■ **Brief**: The answer must be a single number: the count of lines in these records that hold "netcdf".

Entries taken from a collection

- - -

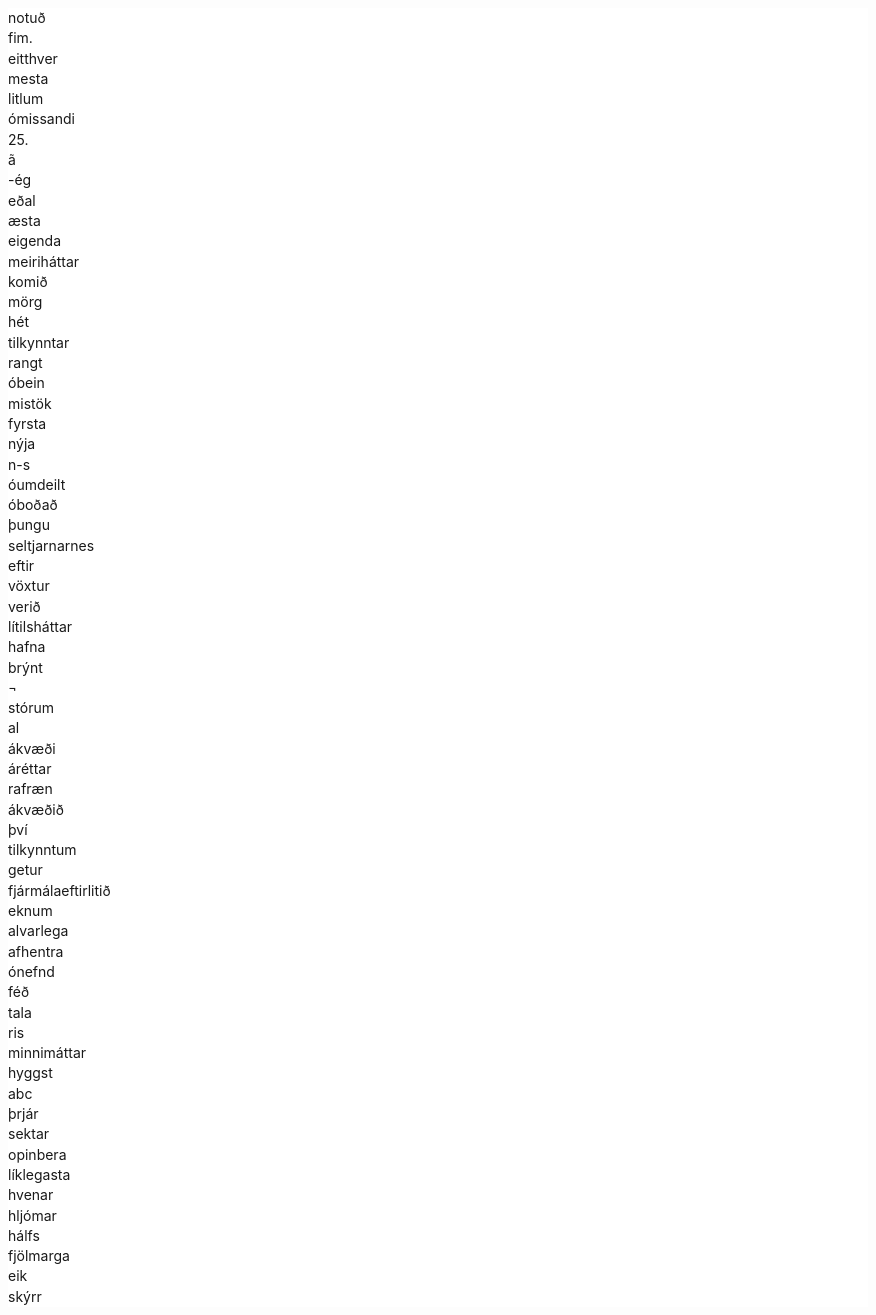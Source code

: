 notuð  
fim.  
eitthver  
mesta  
litlum  
ómissandi  
25.  
ã  
-ég  
eðal  
æsta  
eigenda  
meiriháttar  
komið  
mörg  
hét  
tilkynntar  
rangt  
óbein  
mistök  
fyrsta  
nýja  
n-s  
óumdeilt  
óboðað  
þungu  
seltjarnarnes  
eftir  
vöxtur  
verið  
lítilsháttar  
hafna  
brýnt  
¬  
stórum  
al  
ákvæði  
áréttar  
rafræn  
ákvæðið  
því  
tilkynntum  
getur  
fjármálaeftirlitið  
eknum  
alvarlega  
afhentra  
ónefnd  
féð  
tala  
ris  
minnimáttar  
hyggst  
abc  
þrjár  
sektar  
opinbera  
líklegasta  
hvenar  
hljómar  
hálfs  
fjölmarga  
eik  
skýrr  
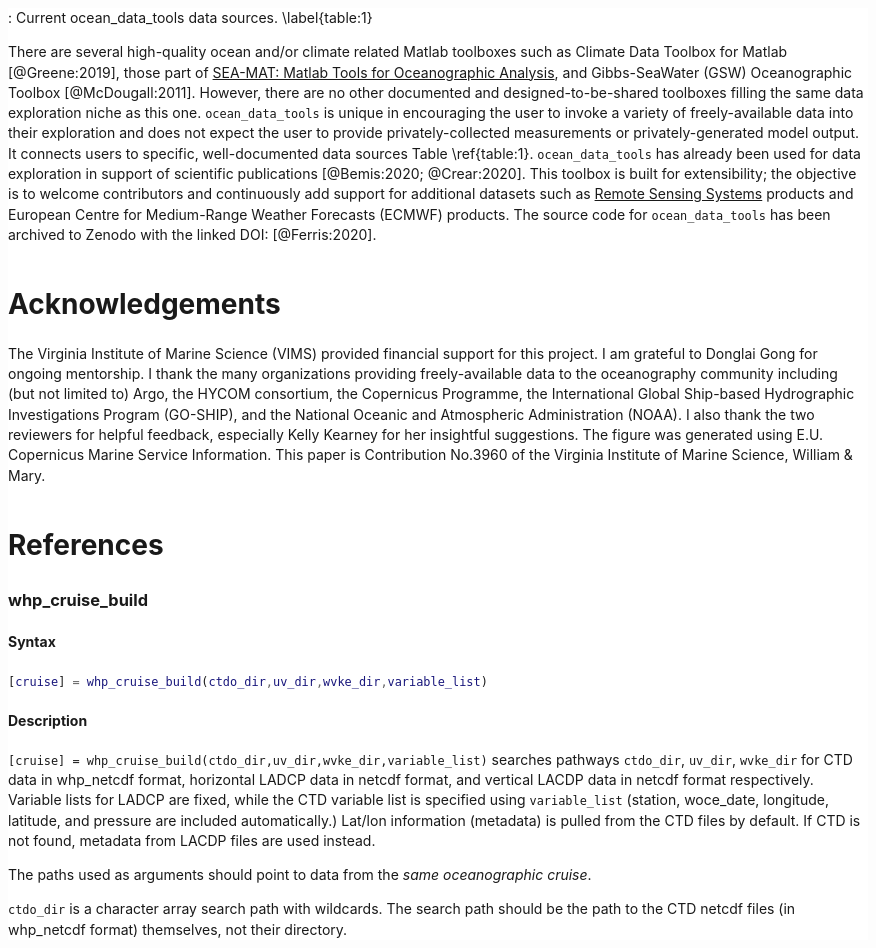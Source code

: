 : Current ocean_data_tools data sources. \label{table:1}

There are several high-quality ocean and/or climate related Matlab toolboxes such as Climate Data Toolbox for Matlab [@Greene:2019], those part of [SEA-MAT: Matlab Tools for Oceanographic Analysis](https://sea-mat.github.io/sea-mat/), and Gibbs-SeaWater (GSW) Oceanographic Toolbox [@McDougall:2011]. However, there are no other documented and designed-to-be-shared toolboxes filling the same data exploration niche as this one. ``ocean_data_tools`` is unique in encouraging the user to invoke a variety of freely-available data into their exploration and does not expect the user to provide privately-collected measurements or privately-generated model output. It connects users to specific, well-documented data sources Table \ref{table:1}. ``ocean_data_tools`` has already been used for data exploration in support of scientific publications [@Bemis:2020; @Crear:2020]. This toolbox is built for extensibility; the objective is to welcome contributors and continuously add support for additional datasets such as [Remote Sensing 
Systems](http://www.remss.com/) products and European Centre for Medium-Range 
Weather Forecasts (ECMWF) products. The source code for ``ocean_data_tools`` has
been archived to Zenodo with the linked DOI: [@Ferris:2020].

# Acknowledgements

The Virginia Institute of Marine Science (VIMS) provided financial support for this project.
I am grateful to Donglai Gong for ongoing mentorship. I thank the many organizations providing freely-available
data to the oceanography community including (but not limited to) Argo, the HYCOM 
consortium, the Copernicus Programme, the International Global Ship-based Hydrographic
Investigations Program (GO-SHIP), and the National Oceanic and Atmospheric 
Administration (NOAA). I also thank the two reviewers for helpful feedback, especially 
Kelly Kearney for her insightful suggestions. The figure was generated using E.U. Copernicus Marine Service Information. This paper is Contribution No.3960 of the Virginia Institute of Marine Science, William & Mary.

# References
### whp_cruise_build

#### Syntax

```Matlab
[cruise] = whp_cruise_build(ctdo_dir,uv_dir,wvke_dir,variable_list)
```
#### Description

``[cruise] = whp_cruise_build(ctdo_dir,uv_dir,wvke_dir,variable_list)`` searches pathways ``ctdo_dir``, ``uv_dir``, ``wvke_dir`` for CTD data in whp_netcdf format, horizontal LADCP data in netcdf format, and vertical LACDP data in netcdf format respectively. Variable lists for LADCP are fixed, while the CTD variable list is specified using ``variable_list`` (station, woce_date, longitude, latitude, and pressure are included automatically.) Lat/lon information (metadata) is pulled from the CTD files by default. If CTD is not found, metadata from LACDP files are used instead.

The paths used as arguments should point to data from the *same oceanographic cruise*.

``ctdo_dir`` is a character array search path with wildcards. The search path should be the path to the CTD netcdf files (in whp_netcdf format) themselves, not their directory.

- - -

■ **Answer to this task**: 2